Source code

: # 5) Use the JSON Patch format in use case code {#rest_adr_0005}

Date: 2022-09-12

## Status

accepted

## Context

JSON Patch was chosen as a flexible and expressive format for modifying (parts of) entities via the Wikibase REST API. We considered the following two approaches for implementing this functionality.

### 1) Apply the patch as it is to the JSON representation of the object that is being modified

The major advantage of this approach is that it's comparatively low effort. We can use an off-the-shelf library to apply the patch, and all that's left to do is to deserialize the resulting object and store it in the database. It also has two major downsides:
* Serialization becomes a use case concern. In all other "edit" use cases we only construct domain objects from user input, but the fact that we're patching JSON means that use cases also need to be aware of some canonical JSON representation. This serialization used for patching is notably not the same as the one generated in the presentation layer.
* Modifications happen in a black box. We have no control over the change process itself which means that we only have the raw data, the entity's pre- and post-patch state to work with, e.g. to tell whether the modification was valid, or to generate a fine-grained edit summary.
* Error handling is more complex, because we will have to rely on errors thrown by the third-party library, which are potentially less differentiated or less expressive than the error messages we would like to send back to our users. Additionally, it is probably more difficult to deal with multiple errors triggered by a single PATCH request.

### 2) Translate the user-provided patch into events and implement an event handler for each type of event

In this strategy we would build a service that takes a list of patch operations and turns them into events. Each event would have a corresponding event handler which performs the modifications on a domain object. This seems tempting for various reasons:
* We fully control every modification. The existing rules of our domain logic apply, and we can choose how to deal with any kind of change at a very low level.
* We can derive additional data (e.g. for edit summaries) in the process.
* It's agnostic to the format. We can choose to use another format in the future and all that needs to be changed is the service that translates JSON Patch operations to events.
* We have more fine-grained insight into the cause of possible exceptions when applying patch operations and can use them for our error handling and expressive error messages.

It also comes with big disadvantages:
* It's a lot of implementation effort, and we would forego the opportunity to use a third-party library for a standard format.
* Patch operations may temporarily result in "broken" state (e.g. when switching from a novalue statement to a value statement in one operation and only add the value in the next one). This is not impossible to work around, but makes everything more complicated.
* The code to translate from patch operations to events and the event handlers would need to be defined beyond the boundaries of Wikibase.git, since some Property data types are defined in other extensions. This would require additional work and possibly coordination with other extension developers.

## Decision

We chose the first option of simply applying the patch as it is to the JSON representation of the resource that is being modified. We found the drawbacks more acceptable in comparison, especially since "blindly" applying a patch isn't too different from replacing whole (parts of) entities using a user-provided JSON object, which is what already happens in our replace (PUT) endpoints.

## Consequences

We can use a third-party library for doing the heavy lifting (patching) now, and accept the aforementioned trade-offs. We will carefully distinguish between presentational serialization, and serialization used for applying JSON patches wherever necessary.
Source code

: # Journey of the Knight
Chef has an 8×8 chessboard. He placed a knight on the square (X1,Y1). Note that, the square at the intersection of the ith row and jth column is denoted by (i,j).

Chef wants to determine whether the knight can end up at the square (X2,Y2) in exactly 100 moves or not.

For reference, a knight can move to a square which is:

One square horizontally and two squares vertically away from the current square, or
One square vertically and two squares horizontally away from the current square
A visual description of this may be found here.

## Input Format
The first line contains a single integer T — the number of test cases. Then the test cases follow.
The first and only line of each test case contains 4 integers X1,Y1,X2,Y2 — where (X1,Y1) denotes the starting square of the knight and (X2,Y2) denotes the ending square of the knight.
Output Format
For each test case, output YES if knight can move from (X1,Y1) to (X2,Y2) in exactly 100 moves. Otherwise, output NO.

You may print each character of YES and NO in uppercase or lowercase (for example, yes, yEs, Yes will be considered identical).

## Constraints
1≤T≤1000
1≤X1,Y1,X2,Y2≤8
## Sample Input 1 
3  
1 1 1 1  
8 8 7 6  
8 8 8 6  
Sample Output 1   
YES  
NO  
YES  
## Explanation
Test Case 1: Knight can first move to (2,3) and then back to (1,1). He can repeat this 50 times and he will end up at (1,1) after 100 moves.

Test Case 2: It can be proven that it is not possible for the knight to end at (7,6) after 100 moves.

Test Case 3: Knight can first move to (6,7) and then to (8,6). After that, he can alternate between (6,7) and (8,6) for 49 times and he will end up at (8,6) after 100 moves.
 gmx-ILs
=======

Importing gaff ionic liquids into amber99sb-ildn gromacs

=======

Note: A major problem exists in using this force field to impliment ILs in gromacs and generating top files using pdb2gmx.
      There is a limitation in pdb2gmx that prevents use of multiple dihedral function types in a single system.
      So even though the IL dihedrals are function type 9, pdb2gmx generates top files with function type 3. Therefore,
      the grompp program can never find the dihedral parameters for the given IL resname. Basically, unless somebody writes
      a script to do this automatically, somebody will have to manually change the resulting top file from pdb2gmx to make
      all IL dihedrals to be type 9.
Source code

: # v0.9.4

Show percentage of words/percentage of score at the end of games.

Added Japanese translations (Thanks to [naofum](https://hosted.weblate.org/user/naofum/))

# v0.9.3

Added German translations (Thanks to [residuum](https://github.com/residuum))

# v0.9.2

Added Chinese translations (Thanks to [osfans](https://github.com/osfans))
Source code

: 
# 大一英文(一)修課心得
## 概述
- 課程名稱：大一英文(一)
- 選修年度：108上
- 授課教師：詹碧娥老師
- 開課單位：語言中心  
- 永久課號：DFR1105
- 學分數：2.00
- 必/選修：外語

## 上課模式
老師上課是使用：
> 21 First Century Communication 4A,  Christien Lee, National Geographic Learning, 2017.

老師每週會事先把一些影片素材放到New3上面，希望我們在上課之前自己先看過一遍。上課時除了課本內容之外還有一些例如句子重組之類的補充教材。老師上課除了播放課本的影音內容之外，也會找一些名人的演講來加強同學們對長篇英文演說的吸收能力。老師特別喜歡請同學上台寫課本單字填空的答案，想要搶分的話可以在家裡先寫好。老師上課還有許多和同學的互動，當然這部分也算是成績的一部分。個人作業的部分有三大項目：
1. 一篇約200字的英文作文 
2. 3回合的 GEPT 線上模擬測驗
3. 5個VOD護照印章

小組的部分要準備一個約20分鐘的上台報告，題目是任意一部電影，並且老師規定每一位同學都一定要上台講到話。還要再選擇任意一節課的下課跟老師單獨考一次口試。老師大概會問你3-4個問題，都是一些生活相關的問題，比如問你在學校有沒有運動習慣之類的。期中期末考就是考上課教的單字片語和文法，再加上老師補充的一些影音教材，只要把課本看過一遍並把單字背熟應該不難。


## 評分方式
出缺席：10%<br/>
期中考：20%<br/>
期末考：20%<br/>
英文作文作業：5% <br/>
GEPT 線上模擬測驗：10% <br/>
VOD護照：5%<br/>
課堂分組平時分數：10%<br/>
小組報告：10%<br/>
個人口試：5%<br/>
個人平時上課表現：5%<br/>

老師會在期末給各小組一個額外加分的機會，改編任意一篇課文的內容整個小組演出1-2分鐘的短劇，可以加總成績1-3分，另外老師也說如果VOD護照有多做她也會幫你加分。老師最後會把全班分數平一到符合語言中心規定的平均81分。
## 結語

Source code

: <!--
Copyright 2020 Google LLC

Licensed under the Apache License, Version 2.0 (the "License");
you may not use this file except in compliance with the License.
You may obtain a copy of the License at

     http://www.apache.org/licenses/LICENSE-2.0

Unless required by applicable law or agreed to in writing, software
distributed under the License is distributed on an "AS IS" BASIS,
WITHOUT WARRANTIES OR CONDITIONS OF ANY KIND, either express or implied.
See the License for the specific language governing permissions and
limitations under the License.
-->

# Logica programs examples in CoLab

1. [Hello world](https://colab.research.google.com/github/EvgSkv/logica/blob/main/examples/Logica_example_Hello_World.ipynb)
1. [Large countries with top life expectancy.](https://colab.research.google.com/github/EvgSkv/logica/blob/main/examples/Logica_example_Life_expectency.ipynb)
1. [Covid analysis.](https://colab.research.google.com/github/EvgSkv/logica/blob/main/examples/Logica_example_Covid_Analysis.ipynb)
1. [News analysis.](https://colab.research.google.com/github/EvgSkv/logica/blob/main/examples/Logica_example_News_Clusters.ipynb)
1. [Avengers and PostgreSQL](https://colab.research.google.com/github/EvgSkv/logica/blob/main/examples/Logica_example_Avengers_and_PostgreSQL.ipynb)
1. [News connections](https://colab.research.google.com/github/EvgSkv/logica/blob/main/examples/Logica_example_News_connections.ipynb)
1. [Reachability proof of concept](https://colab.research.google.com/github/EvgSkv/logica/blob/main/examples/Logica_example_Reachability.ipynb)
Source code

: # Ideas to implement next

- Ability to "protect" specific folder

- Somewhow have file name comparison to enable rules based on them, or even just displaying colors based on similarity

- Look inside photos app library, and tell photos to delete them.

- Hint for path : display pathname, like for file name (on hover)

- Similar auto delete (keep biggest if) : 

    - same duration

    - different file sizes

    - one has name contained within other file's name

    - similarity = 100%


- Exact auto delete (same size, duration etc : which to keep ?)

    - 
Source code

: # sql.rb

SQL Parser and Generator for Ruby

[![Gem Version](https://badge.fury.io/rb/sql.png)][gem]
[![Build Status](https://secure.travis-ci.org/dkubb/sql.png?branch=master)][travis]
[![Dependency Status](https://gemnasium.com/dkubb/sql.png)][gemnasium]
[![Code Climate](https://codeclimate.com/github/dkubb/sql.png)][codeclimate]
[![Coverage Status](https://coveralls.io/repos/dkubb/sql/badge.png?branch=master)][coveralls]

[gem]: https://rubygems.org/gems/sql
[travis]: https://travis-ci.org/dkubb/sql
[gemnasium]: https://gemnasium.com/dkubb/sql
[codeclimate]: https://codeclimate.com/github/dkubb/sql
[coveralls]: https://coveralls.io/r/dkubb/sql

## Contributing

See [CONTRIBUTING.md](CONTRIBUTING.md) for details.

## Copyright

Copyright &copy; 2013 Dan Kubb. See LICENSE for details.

- Your objective
Report every line of the data above that contains the string "found" by copying it in full.

- Completed task
We chose the first option of simply applying the patch as it is to the JSON representation of the resource that is being modified. We found the drawbacks more acceptable in comparison, especially since "blindly" applying a patch isn't too different from replacing whole (parts of) entities using a user-provided JSON object, which is what already happens in our replace (PUT) endpoints.
A visual description of this may be found here.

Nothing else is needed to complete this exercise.